Statt <index> trägst du da ne Zahl ein.

MFG

zEriX


----------



## celloman (18. Januar 2008)

mit arrays habe ich mich nicht so ganz beschäftigt, und weis jetzt nicht wie ich es machen soll,

MFG


----------



## Matze (18. Januar 2008)

Na dann musst du dich halt erstmal mit Arrays beschäftigen:

Hier


----------



## celloman (18. Januar 2008)

Hallo

jetzt habe ich es.



```
String dateien="";

String[] resultss = dateien.split("\n");
```

Trotzdem danke meine Forum Kollegen.


----------



## celloman (18. Januar 2008)

Eine weitere Frage an euch Kollegen.

Was ist Sinvoll einen String 1 mit String 2 zu vergleichen, oder einen Array 1 mit Array 2,

Welche Methode ist einfacher und eleganter.

MFG


----------



## MiMi (18. Januar 2008)

Worauf willst du es denn vergleichen? Wozu?


----------



## zerix (18. Januar 2008)

Meiner Meinung nach bleibt der Aufwand gleich. Wobei String aber halt schon die besseren Methoden anbietet, da du bei String die Groß-/Kleinschreibung ignorieren kannst.

MFG

zEriX


----------



## MiMi (18. Januar 2008)

@celloman
Fragst du deine Fragen immer in 2 Foren gleichzeitig? Und tust dann hier im Forum so als ob du es selbst herausgefunden hast, obwohl im andern Forum dir jemand genau die Antwort gegeben hat?


----------



## celloman (18. Januar 2008)

welche Antwoet, i anderen Forum sagte mann mir das es mit Split funktioniert, den rest habe ich selbst überlegt. Wie es auschaut wühlst du auch in den anderen Foren.

Ich habe zwei Strings die  Strings haben den gleichen Inhalt, abeer ungeordnet.

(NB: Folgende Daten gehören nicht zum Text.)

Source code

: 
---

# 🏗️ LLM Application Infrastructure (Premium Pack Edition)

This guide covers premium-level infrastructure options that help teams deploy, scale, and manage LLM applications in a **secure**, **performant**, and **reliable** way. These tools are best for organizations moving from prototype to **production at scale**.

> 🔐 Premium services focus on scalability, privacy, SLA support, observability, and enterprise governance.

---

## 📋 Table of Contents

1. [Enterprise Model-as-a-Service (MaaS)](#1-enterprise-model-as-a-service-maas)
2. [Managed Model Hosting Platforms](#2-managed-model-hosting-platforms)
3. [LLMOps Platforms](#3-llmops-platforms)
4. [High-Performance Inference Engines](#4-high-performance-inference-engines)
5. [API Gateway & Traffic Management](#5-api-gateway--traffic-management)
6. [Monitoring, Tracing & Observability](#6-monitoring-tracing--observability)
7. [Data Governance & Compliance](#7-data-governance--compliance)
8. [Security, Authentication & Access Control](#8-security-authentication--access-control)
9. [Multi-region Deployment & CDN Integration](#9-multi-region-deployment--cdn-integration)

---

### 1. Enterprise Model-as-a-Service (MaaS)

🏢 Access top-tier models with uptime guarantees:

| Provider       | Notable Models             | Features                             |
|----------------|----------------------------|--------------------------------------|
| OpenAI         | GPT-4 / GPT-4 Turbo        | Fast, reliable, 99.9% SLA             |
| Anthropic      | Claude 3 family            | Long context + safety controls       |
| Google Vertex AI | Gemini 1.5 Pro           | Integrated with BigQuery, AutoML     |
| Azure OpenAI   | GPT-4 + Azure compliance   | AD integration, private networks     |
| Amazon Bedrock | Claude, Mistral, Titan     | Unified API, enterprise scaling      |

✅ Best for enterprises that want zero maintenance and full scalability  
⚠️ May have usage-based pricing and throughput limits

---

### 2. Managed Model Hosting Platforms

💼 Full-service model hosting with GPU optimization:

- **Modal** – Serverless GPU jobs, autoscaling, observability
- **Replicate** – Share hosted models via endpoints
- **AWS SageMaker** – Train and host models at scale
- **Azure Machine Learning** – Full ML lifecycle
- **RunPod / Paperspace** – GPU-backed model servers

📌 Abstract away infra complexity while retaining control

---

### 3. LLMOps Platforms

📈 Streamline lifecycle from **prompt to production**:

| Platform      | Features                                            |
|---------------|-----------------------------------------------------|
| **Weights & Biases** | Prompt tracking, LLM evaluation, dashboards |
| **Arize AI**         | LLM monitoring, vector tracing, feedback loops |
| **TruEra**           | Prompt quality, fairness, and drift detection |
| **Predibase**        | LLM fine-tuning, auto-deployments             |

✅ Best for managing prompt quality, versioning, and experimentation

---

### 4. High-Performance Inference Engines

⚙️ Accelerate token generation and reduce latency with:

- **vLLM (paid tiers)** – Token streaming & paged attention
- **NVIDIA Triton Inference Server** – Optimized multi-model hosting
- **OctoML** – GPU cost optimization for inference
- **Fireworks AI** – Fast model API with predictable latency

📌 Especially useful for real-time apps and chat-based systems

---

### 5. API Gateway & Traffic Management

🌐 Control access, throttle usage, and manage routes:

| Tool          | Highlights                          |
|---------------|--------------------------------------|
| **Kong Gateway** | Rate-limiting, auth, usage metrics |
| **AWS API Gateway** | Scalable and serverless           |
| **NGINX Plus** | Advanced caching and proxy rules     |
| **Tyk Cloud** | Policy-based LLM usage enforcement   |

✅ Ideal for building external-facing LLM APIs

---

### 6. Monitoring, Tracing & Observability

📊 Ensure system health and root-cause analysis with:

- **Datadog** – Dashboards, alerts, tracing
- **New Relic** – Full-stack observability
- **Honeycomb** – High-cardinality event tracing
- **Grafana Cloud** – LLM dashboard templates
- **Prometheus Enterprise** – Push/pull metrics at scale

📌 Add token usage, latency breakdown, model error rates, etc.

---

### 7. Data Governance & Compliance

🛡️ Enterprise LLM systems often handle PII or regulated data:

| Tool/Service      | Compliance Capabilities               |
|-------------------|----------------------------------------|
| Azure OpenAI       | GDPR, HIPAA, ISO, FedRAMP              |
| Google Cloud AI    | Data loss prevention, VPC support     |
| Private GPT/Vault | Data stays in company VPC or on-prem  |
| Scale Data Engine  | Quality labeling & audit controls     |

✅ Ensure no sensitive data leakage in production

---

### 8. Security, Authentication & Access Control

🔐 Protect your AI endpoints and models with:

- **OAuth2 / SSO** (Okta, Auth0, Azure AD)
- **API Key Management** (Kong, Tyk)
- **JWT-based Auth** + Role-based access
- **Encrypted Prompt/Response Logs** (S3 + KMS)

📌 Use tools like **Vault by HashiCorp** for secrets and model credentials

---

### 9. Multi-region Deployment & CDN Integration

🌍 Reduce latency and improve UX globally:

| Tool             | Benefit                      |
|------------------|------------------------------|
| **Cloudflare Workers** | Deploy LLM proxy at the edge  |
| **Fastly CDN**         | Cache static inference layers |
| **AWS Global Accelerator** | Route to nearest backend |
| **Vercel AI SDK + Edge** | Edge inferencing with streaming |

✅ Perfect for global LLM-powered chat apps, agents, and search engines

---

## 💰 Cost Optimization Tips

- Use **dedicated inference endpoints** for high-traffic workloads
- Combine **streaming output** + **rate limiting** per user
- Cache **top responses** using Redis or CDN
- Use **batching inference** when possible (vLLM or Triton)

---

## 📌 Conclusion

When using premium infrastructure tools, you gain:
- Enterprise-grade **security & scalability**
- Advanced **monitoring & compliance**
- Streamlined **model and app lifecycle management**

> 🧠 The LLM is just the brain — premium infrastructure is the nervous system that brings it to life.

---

String 1 hat die richtige Anordung, String zwei möchte ich auch so anorden wie String 1.

MFG


----------



## MiMi (18. Januar 2008)

Ja weil ich schau ob ich da auch wem helfen kann, da ich langeweile hab ^^

Also ich wuerd einfach mit 2 Arrays das machen. Dann schauen mit welchem Buchstaben das 1. Array anfaengt, den Buchstaben dann im 2. Array suchen und an 1. Position setzten am besten von einem neuen sortieren Array. Dann schaust du nach dem 2. Buchstaben und suchst den auch im 2. Array usw


----------



## celloman (18. Januar 2008)

Danke MIMI

wie funktioniert es wenn ich es auf wörter untersuche.


```
if(stringEins.equals(stringZwei))
```

kann ich auch


```
stringEins(1)equals(stringZwei(2))
```

machen

natürlich das alles in einer Schleife.

MFG


----------



## Matze (18. Januar 2008)

Schau dir doch mal die Methoden an, die die Klasse String zu verfügung stellt.


----------



## MiMi (18. Januar 2008)

Mal zum Verstaendnis. Du hast in einem String array ne Anzahl von Woertern und in dem andern String array die gleichen Woerter nru in anderer Reihenfolge und moechtest diese nun so anordnen das diese die gleiche Anordnugn haben? 
Ich versteh den Sinn net so ganz. 
Aber wie Matze schon sagte, schau dir die String Klasse an, da gibt es funktionen um Strings zu vergleichen! 
Dann musst du schauen wie du an das 1. Wort im ersten Array kommst, jedenfalls net so wie du es geschrieben hast


----------



## procurve (18. Januar 2008)

Das einfachste ist doch:

1. Beide Strings per split() in Arrays umwandeln
2. Beide Arrays alphabetisch sortieren
3. die Einträge fortlaufend miteinander vergleichen, also a[0] == b[0], wenn nein haben die Strings nicht denselben Inhalt. Wenn alle Elemente übereinstimmen, sind die Strings inhaltlich gleich

Anmerkung: Bitte beschreib doch gleich beim Erstellen des ersten Posts dein Problem genauer. Vor allem die Voraussetzungen, den Aufbau des Strings, etc.
Je genauer du die Details deiner Fragestellung ausführst, desto schneller und gezielöter kann dir hier geholfen werden.

edit: 
http://www.java-forum.org/de/viewtopic.php?p=277486
unter dem Link findest du im 3. Post eine Funktion zum Sortieren eines Stringarrays.


----------



## celloman (18. Januar 2008)

Danke.danke

ich werde es versuchen.


----------



## MiMi (18. Januar 2008)

Strings mit == zu vergleichen, sehr guter Ratschlag! *haha*


----------



## procurve (18. Januar 2008)

MiMi hat gesagt.:


> Strings mit == zu vergleichen, sehr guter Ratschlag! *haha*



Als symbolischer Code wird's das ja wohl tun, oder?


----------



## MiMi (18. Januar 2008)

Er wird das aber so uebernehmen! Da er net mal wusste wie man nun den ersten Platz im Array ausliest.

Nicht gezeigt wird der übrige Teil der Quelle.